* _Dataset_

_ _ _ _

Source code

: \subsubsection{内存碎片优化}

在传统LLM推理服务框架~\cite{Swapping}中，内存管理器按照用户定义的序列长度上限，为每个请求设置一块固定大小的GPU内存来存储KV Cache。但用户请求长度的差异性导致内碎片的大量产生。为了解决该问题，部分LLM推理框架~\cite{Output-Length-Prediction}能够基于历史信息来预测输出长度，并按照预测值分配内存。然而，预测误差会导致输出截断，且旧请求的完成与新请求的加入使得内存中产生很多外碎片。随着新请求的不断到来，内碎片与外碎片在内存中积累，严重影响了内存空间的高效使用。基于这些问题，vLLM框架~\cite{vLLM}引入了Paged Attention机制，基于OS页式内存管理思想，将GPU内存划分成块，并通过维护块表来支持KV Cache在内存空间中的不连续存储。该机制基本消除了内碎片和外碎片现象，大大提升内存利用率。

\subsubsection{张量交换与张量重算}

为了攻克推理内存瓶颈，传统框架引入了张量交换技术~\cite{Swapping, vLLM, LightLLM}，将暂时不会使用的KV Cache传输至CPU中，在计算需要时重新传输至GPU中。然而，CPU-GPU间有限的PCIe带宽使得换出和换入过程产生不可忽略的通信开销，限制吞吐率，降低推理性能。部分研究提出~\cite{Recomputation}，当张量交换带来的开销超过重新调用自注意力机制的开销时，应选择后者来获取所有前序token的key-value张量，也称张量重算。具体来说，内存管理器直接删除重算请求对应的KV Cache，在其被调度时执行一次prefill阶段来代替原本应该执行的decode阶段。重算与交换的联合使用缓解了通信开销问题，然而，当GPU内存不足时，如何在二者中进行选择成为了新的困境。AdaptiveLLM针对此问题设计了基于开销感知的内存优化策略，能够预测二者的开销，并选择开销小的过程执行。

_ _ _ _

Count the lines of the listing above that contain the word "subsubsection", and give only the total.

* _Answer space_
2